*Problem details*:
An exact copy of all the entries is needed, with no images in it.

------------------------------------------------------------------------

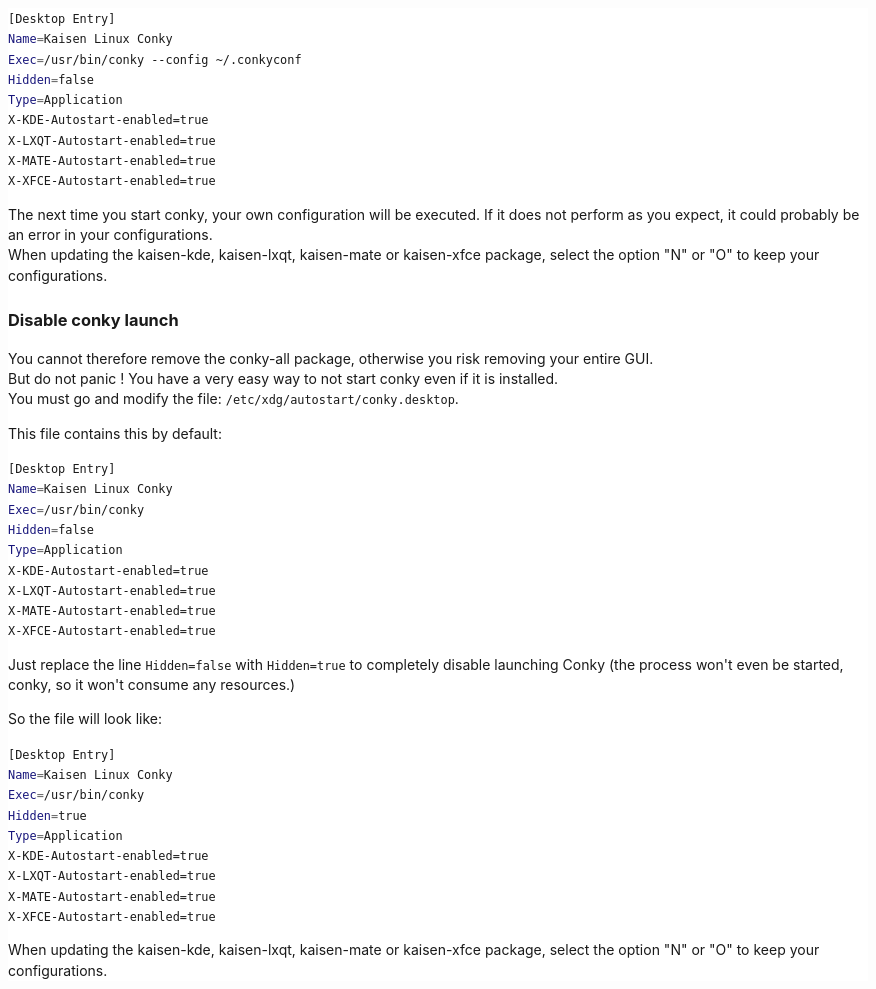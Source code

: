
 ```bash
[Desktop Entry]
Name=Kaisen Linux Conky
Exec=/usr/bin/conky --config ~/.conkyconf
Hidden=false
Type=Application
X-KDE-Autostart-enabled=true
X-LXQT-Autostart-enabled=true
X-MATE-Autostart-enabled=true
X-XFCE-Autostart-enabled=true
```

The next time you start conky, your own configuration will be executed. If it does not perform as you expect, it could probably be an error in your configurations.  
When updating the kaisen-kde, kaisen-lxqt, kaisen-mate or kaisen-xfce package, select the option "N" or "O" to keep your configurations.

### Disable conky launch
You cannot therefore remove the conky-all package, otherwise you risk removing your entire GUI.  
But do not panic ! You have a very easy way to not start conky even if it is installed.  
You must go and modify the file: `/etc/xdg/autostart/conky.desktop`.  

This file contains this by default:

```bash
[Desktop Entry]
Name=Kaisen Linux Conky
Exec=/usr/bin/conky
Hidden=false
Type=Application
X-KDE-Autostart-enabled=true
X-LXQT-Autostart-enabled=true
X-MATE-Autostart-enabled=true
X-XFCE-Autostart-enabled=true
```

Just replace the line `Hidden=false` with `Hidden=true` to completely disable launching Conky (the process won't even be started, conky, so it won't consume any resources.)  

So the file will look like:

```bash
[Desktop Entry]
Name=Kaisen Linux Conky
Exec=/usr/bin/conky
Hidden=true
Type=Application
X-KDE-Autostart-enabled=true
X-LXQT-Autostart-enabled=true
X-MATE-Autostart-enabled=true
X-XFCE-Autostart-enabled=true
```

When updating the kaisen-kde, kaisen-lxqt, kaisen-mate or kaisen-xfce package, select the option "N" or "O" to keep your configurations.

------------------------------------------------------------------------

*Task response*:
Source code

:
 ```bash
[Desktop Entry]
Name=Kaisen Linux Conky
Exec=/usr/bin/conky --config ~/.conkyconf
Hidden=false
Type=Application
X-KDE-Autostart-enabled=true
X-LXQT-Autostart-enabled=true
X-MATE-Autostart-enabled=true
X-XFCE-Autostart-enabled=true
```

The next time you start conky, your own configuration will be executed. If it does not perform as you expect, it could probably be an error in your configurations.  
When updating the kaisen-kde, kaisen-lxqt, kaisen-mate or kaisen-xfce package, select the option "N" or "O" to keep your configurations.

### Disable conky launch
You cannot therefore remove the conky-all package, otherwise you risk removing your entire GUI.  
But do not panic ! You have a very easy way to not start conky even if it is installed.  
You must go and modify the file: `/etc/xdg/autostart/conky.desktop`.  

This file contains this by default:

```bash
[Desktop Entry]
Name=Kaisen Linux Conky
Exec=/usr/bin/conky
Hidden=false
Type=Application
X-KDE-Autostart-enabled=true
X-LXQT-Autostart-enabled=true
X-MATE-Autostart-enabled=true
X-XFCE-Autostart-enabled=true
```

Just replace the line `Hidden=false` with `Hidden=true` to completely disable launching Conky (the process won't even be started, conky, so it won't consume any resources.)  

So the file will look like:

```bash
[Desktop Entry]
Name=Kaisen Linux Conky
Exec=/usr/bin/conky
Hidden=true
Type=Application
X-KDE-Autostart-enabled=true
X-LXQT-Autostart-enabled=true
X-MATE-Autostart-enabled=true
X-XFCE-Autostart-enabled=true
```

When updating the kaisen-kde, kaisen-lxqt, kaisen-mate or kaisen-xfce package, select the option "N" or "O" to keep your configurations.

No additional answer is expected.